Our recent research highlights how such alternative formulations advance the  robustness, accuracy, and interpretability  of diverse visual localization tasks such as visual odometry, object localization, and floor plan localization.

Dr. Mohit Gupta (University of Wisconsin-Madison)

Mohit Gupta is an Associate Professor of Computer Sciences at the University of Wisconsin Madison. He received a Ph.D. from the Robotics Institute, Carnegie Mellon University, and was a postdoctoral research scientist at Columbia University. He directs the WISION Lab with research interests in computer vision and computational imaging. He has received best paper honorable mention awards at computer vision and photography conferences in 2014 and 2019 including a Marr Prize honorable mention at IEEE ICCV, a Sony Faculty Innovation Award and an NSF CAREER award. His research is supported by NSF, ONR, DARPA, Sony, Snap, Cruise, and Intel.

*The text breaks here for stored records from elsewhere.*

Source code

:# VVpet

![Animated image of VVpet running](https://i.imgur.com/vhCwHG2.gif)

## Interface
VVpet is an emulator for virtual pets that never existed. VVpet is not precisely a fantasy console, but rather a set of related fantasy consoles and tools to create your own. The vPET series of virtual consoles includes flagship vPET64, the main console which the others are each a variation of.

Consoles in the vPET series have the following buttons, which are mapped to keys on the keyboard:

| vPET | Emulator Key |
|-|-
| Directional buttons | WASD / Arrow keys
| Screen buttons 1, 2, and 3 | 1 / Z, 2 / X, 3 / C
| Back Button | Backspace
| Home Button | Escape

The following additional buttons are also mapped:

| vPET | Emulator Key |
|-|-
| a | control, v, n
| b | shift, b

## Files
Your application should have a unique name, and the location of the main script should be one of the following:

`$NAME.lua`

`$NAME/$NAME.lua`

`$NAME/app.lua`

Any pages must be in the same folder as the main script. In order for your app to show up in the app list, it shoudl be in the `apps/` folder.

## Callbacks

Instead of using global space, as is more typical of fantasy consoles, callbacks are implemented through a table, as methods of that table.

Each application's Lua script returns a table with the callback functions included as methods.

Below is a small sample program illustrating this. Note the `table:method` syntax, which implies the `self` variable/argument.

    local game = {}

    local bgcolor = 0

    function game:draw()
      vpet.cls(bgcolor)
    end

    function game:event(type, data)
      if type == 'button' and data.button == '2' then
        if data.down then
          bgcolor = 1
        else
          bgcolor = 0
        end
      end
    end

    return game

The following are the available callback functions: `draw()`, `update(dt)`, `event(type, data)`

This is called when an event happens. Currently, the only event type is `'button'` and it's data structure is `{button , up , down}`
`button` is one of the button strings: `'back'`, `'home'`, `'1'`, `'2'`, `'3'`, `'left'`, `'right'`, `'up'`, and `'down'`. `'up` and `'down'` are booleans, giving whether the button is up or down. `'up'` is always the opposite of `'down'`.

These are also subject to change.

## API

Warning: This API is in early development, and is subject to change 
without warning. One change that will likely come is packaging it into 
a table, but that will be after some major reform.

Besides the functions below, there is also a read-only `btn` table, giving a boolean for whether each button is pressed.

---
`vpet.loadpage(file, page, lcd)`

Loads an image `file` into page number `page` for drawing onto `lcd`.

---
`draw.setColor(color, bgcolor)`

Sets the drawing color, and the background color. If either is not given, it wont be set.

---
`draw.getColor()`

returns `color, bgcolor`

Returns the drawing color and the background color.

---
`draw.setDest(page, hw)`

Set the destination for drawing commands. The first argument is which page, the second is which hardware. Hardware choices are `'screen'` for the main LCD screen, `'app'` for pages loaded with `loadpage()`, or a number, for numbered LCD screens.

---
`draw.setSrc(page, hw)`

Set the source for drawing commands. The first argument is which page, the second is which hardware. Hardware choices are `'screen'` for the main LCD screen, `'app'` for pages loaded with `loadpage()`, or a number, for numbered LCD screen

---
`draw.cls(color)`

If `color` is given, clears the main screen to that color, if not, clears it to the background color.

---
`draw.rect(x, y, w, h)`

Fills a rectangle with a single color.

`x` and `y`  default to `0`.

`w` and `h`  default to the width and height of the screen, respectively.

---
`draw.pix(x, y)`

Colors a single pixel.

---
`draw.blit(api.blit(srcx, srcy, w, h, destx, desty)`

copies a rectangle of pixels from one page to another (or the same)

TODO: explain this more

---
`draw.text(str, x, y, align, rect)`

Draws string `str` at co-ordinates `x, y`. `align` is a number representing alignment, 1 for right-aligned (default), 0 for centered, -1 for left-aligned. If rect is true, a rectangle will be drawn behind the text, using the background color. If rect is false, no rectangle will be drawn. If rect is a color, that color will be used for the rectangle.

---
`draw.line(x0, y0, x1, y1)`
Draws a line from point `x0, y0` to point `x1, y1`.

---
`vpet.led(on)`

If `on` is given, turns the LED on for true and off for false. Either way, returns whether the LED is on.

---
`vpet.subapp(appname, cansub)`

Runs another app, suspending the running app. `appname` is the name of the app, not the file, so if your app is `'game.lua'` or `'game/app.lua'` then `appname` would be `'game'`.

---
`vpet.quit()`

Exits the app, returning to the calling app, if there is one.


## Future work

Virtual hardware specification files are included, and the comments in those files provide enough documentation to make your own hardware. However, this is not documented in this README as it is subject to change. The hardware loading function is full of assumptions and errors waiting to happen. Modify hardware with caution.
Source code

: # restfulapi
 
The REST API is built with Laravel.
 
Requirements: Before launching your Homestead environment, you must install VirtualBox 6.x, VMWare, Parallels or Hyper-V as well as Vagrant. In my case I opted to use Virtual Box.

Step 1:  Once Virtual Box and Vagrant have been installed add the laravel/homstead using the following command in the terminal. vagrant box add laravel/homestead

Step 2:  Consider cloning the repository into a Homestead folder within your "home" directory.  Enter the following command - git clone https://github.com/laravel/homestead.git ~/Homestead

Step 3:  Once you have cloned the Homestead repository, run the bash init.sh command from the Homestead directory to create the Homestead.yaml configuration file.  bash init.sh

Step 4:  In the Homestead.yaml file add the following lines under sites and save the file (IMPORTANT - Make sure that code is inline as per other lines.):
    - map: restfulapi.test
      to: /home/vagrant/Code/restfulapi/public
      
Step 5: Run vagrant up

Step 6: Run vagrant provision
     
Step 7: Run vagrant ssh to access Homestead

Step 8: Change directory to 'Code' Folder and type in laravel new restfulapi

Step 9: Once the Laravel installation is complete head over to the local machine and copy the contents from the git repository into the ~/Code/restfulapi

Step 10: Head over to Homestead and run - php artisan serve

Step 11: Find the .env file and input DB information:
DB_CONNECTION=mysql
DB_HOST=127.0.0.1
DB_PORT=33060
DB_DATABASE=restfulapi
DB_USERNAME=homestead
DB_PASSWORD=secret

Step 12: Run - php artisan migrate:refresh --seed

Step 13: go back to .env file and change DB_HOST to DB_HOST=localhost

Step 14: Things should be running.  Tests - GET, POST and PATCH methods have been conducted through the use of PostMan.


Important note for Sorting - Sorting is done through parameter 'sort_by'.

Title: Shedding Light on 3D Cameras

Abstract: The advent (and commoditization) of low-cost 3D cameras is revolutionizing many application domains, including robotics, autonomous navigation, human computer interfaces, and recently even consumer devices such as cell-phones. Most modern 3D cameras (e.g., LiDAR) are active; they consist of a light source that emits coded light into the scene, i.e., its intensity is modulated over space, and/or time. The performance of these cameras is determined by their illumination coding functions. I will talk about our work on developing a coding theory of active 3D cameras. This theory, for the first time, abstracts several seemingly different 3D camera designs into a common, geometrically intuitive space. Based on this theory, we design novel 3D cameras that achieve up to an order of magnitude higher performance as compared to the current state-of-the art. I will also briefly talk about our work toward developing `All Weather’ 3D cameras that can operate in extreme real-world conditions, including outdoors (e.g., a robot navigating outdoors in bright sunlight and poor weather), and under multi-camera interference (e.g., multiple robots navigating in a shared space such as a warehouse).